Otto, un osito de peluche, nos cuenta en primera persona su historia desde su nacimiento en un taller alemán hasta su vejez. Después de nacer es regalado a su futuro dueño: David, un niño judío que tiene como vecino a Oskar. Ambos juegan y viven diferentes aventuras y travesuras con el osito, incluida el enseñarle a escribir a máquina, juego del que sale manchado con tinta en una de sus orejas.

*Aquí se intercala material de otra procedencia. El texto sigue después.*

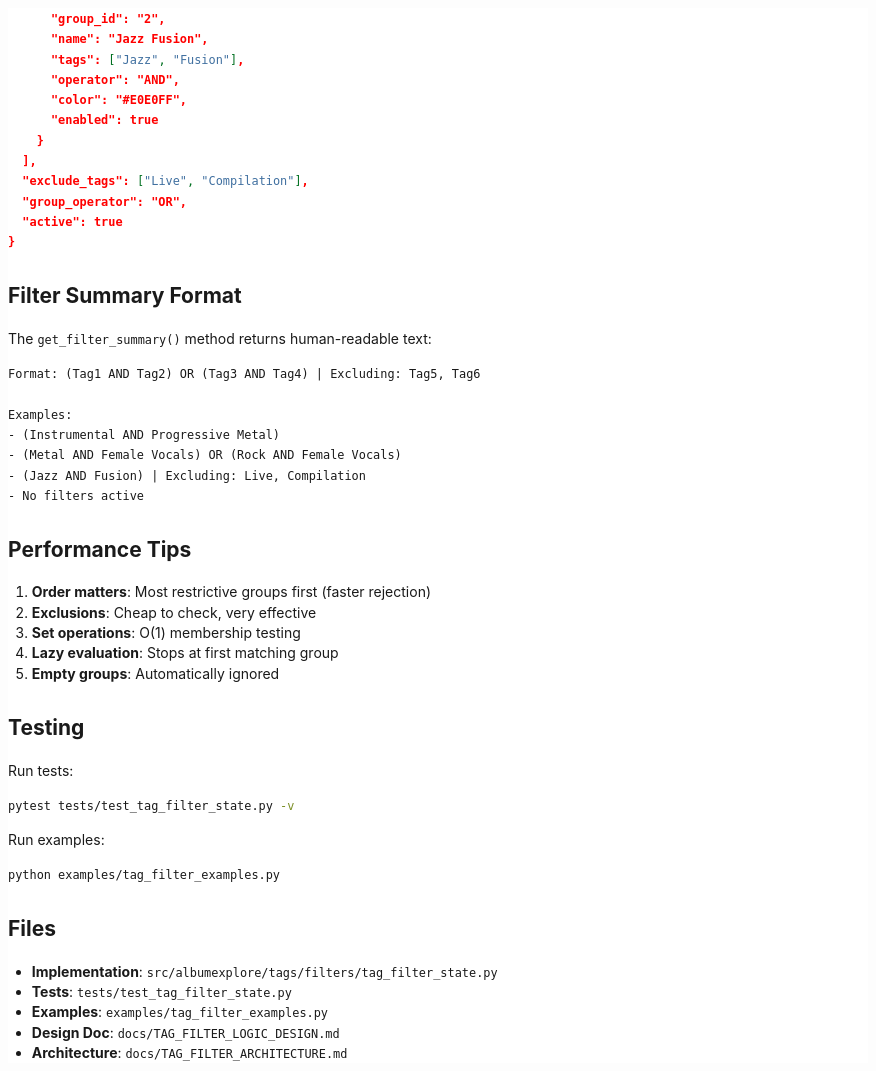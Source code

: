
 ```json
      "group_id": "2",
      "name": "Jazz Fusion",
      "tags": ["Jazz", "Fusion"],
      "operator": "AND",
      "color": "#E0E0FF",
      "enabled": true
    }
  ],
  "exclude_tags": ["Live", "Compilation"],
  "group_operator": "OR",
  "active": true
}
```

## Filter Summary Format

The `get_filter_summary()` method returns human-readable text:

```
Format: (Tag1 AND Tag2) OR (Tag3 AND Tag4) | Excluding: Tag5, Tag6

Examples:
- (Instrumental AND Progressive Metal)
- (Metal AND Female Vocals) OR (Rock AND Female Vocals)
- (Jazz AND Fusion) | Excluding: Live, Compilation
- No filters active
```

## Performance Tips

1. **Order matters**: Most restrictive groups first (faster rejection)
2. **Exclusions**: Cheap to check, very effective
3. **Set operations**: O(1) membership testing
4. **Lazy evaluation**: Stops at first matching group
5. **Empty groups**: Automatically ignored

## Testing

Run tests:
```bash
pytest tests/test_tag_filter_state.py -v
```

Run examples:
```bash
python examples/tag_filter_examples.py
```

## Files

- **Implementation**: `src/albumexplore/tags/filters/tag_filter_state.py`
- **Tests**: `tests/test_tag_filter_state.py`
- **Examples**: `examples/tag_filter_examples.py`
- **Design Doc**: `docs/TAG_FILTER_LOGIC_DESIGN.md`
- **Architecture**: `docs/TAG_FILTER_ARCHITECTURE.md`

Un día unos soldados se llevan a David y a su familia y Oskar se queda con Otto. También marcha el padre de Oskar a la guerra. Comienzan los bombardeos y una gran cantidad de escenas crueles nos muestra cómo Otto se separa de Oskar en una explosión y lo encuentra un soldado que lo recoge del suelo justo cuando una bala se dirige hacia él. La bala salva al soldado ya que es amortiguada por el osito, y cuando el soldado vuelve a su hogar en Estados Unidos, se lo lleva. Allá sigue pasando por diferentes dueños y viviendo distintas aventuras hasta que termina en un anticuario. Muchos años después, un hombre muy mayor reconoce a su antiguo osito por la mancha de tinta en la oreja y lo compra. Es Oskar. La noticia de que el superviviente alemán encontró a su osito después de tantos años en Estados Unidos hace que David, que también sobrevivió, se ponga en contacto con él.
Así, en la vejez, los tres amigos vuelven a reunirse, y en medio de esa paz y esa normalidad (la resultante de la ausencia de la guerra), el osito, para no aburrirse (tal y como él cuenta), escribe su historia.
Un libro cálido, entrañable, accesible, cuyas ilustraciones, cargadas de dramatismo, no escatiman en realismo.

Y aquí termino. A compartir se ha dicho.